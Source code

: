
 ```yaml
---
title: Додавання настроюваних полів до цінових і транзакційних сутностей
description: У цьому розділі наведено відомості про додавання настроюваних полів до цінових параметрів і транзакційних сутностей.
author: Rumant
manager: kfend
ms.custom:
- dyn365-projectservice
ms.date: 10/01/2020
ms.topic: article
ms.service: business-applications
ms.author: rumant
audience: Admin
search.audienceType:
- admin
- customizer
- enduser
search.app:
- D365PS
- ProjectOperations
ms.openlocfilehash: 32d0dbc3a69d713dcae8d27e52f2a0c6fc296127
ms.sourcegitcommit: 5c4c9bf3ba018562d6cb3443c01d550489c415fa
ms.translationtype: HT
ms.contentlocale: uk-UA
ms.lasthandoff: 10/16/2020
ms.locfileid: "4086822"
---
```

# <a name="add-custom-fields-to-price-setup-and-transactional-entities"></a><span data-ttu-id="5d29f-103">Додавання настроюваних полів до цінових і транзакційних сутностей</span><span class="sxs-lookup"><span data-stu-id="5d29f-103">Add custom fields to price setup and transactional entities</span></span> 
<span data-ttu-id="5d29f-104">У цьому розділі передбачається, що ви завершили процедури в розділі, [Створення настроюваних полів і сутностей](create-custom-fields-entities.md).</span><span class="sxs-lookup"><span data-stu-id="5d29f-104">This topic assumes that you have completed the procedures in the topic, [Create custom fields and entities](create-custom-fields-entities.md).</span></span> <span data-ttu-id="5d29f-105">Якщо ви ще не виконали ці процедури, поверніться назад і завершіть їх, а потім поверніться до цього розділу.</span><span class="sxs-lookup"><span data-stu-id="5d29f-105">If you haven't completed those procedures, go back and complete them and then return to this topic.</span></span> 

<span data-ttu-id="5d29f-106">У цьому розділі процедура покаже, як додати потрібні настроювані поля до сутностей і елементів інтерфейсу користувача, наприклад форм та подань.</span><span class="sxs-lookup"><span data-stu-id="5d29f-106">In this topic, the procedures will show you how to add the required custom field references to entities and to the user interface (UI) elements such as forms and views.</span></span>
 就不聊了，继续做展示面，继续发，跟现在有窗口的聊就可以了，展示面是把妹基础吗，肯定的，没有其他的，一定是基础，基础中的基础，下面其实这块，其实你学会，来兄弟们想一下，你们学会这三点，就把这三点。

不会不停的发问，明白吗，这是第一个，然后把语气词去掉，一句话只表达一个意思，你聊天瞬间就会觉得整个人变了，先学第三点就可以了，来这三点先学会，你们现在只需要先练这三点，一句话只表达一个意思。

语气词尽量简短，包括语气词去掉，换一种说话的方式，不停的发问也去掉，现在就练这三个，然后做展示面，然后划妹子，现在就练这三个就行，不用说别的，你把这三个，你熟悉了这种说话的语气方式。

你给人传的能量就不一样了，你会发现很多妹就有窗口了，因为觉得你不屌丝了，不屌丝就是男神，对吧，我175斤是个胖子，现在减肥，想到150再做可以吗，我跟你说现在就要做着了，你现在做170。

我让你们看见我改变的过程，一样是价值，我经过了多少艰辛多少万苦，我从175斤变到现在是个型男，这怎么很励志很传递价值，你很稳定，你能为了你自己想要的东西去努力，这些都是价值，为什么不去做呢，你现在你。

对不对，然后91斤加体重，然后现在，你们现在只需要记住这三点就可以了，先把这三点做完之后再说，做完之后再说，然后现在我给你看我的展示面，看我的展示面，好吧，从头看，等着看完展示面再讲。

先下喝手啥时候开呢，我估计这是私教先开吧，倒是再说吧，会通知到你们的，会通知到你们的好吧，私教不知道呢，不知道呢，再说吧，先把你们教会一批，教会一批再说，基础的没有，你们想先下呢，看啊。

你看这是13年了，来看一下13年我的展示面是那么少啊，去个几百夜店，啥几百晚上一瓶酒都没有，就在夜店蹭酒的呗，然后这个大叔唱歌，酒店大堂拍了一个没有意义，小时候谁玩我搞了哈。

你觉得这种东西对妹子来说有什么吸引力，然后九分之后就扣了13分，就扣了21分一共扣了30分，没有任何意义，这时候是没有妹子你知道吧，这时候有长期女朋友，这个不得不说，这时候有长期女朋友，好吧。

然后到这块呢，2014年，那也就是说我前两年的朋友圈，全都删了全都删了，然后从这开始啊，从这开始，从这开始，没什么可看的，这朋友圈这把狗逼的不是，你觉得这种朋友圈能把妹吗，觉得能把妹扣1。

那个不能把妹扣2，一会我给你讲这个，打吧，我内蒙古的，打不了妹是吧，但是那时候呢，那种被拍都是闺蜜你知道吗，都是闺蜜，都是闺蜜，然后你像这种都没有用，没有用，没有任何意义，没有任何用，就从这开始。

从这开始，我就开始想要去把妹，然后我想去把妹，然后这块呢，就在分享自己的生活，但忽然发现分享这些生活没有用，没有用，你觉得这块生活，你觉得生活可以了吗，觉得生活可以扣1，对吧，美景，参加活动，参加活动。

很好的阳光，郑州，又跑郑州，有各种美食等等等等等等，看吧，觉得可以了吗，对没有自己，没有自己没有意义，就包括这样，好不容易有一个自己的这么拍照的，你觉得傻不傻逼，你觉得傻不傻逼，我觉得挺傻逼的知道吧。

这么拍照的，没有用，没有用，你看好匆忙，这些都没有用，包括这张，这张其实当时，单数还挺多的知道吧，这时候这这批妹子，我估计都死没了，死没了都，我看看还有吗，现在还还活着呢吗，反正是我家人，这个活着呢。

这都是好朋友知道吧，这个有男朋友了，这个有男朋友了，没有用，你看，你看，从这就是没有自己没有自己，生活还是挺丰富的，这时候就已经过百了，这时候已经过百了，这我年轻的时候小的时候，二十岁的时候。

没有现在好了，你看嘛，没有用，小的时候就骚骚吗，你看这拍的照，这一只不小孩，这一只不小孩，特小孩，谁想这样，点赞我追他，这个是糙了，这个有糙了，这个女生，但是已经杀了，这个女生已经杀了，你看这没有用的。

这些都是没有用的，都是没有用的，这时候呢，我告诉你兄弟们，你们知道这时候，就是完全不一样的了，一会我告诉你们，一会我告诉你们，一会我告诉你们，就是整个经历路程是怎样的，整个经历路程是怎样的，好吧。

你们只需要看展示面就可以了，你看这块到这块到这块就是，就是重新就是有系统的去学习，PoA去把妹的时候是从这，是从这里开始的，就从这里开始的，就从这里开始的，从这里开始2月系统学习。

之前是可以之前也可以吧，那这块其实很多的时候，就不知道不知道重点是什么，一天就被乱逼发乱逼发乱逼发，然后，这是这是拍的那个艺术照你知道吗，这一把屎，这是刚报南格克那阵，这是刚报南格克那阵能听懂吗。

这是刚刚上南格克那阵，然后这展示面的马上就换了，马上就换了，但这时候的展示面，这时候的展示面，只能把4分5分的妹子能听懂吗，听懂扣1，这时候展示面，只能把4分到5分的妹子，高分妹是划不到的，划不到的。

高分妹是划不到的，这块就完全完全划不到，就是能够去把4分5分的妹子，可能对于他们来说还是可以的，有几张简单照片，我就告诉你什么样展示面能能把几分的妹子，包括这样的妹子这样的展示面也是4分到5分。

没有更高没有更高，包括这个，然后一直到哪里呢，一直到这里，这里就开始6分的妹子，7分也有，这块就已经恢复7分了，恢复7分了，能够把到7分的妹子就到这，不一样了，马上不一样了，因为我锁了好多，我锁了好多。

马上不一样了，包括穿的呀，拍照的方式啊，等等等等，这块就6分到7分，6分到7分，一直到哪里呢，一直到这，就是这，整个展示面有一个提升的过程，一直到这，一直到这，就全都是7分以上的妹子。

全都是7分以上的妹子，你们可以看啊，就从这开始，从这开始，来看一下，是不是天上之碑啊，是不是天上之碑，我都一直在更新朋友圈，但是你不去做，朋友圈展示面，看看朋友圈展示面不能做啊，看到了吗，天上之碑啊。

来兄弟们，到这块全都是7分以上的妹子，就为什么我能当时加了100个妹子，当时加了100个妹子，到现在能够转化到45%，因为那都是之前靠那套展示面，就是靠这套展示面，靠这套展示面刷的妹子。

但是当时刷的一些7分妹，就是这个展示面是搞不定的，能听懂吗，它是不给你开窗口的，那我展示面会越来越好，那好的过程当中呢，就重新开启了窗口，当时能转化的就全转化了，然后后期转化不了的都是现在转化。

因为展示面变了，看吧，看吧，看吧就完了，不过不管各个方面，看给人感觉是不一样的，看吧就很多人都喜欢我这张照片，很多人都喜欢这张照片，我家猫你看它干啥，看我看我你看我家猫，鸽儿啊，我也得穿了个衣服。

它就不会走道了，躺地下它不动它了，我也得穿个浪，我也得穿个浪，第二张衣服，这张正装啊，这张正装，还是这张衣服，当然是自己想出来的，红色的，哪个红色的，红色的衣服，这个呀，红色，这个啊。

What you need to do: Please give back exactly the lines of this listing beginning at the line with "这么拍照的，没有用，没有用，" and ending with the line with "高分妹是划不到的，这块就完全", both included, and nothing else.

Task response:
这么拍照的，没有用，没有用，你看好匆忙，这些都没有用，包括这张，这张其实当时，单数还挺多的知道吧，这时候这这批妹子，我估计都死没了，死没了都，我看看还有吗，现在还还活着呢吗，反正是我家人，这个活着呢。

这都是好朋友知道吧，这个有男朋友了，这个有男朋友了，没有用，你看，你看，从这就是没有自己没有自己，生活还是挺丰富的，这时候就已经过百了，这时候已经过百了，这我年轻的时候小的时候，二十岁的时候。

没有现在好了，你看嘛，没有用，小的时候就骚骚吗，你看这拍的照，这一只不小孩，这一只不小孩，特小孩，谁想这样，点赞我追他，这个是糙了，这个有糙了，这个女生，但是已经杀了，这个女生已经杀了，你看这没有用的。

这些都是没有用的，都是没有用的，这时候呢，我告诉你兄弟们，你们知道这时候，就是完全不一样的了，一会我告诉你们，一会我告诉你们，一会我告诉你们，就是整个经历路程是怎样的，整个经历路程是怎样的，好吧。

你们只需要看展示面就可以了，你看这块到这块到这块就是，就是重新就是有系统的去学习，PoA去把妹的时候是从这，是从这里开始的，就从这里开始的，就从这里开始的，从这里开始2月系统学习。

之前是可以之前也可以吧，那这块其实很多的时候，就不知道不知道重点是什么，一天就被乱逼发乱逼发乱逼发，然后，这是这是拍的那个艺术照你知道吗，这一把屎，这是刚报南格克那阵，这是刚报南格克那阵能听懂吗。

这是刚刚上南格克那阵，然后这展示面的马上就换了，马上就换了，但这时候的展示面，这时候的展示面，只能把4分5分的妹子能听懂吗，听懂扣1，这时候展示面，只能把4分到5分的妹子，高分妹是划不到的，划不到的。

高分妹是划不到的，这块就完全完全划不到，就是能够去把4分5分的妹子，可能对于他们来说还是可以的，有几张简单照片，我就告诉你什么样展示面能能把几分的妹子，包括这样的妹子这样的展示面也是4分到5分。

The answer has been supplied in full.